+++ Records for the task

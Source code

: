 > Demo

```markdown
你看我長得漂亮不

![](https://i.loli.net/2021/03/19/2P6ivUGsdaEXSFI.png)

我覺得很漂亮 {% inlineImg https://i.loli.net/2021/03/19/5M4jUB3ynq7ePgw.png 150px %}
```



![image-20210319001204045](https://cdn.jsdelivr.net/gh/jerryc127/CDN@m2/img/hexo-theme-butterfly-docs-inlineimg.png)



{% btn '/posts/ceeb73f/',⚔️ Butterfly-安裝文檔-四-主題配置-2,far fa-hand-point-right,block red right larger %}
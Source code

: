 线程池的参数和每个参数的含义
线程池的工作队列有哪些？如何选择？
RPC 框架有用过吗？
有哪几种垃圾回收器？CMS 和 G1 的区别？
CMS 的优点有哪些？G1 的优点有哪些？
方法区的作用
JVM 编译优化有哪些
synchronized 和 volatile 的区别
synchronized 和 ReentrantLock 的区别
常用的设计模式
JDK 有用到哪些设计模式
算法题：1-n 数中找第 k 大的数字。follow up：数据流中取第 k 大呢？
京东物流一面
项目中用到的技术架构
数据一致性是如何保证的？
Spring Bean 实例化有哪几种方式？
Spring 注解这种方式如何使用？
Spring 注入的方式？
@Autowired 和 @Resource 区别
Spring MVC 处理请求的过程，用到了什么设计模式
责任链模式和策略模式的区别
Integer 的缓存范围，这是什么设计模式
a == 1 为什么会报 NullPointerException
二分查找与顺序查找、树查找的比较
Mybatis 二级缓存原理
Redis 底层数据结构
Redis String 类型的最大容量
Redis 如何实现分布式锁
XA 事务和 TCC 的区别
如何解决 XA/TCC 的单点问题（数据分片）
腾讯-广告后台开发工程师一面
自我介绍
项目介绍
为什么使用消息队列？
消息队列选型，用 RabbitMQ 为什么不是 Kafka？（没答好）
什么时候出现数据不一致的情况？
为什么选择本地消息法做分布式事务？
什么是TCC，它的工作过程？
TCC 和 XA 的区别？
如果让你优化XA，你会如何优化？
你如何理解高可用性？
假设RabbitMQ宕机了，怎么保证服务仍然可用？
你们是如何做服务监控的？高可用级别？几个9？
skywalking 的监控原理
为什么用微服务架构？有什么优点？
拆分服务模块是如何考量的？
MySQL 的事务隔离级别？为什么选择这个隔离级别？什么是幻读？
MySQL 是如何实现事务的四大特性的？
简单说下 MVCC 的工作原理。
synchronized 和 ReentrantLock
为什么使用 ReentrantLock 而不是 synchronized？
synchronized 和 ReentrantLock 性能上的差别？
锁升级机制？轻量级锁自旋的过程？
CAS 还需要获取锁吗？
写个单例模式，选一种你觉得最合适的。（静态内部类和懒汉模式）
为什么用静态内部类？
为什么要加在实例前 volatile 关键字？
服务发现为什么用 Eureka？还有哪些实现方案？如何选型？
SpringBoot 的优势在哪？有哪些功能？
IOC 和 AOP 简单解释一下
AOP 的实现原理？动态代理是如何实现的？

++++++

Exercise brief
From the records, copy every line that has the string "Redis" in it.

Output
Redis 底层数据结构
Redis String 类型的最大容量
Redis 如何实现分布式锁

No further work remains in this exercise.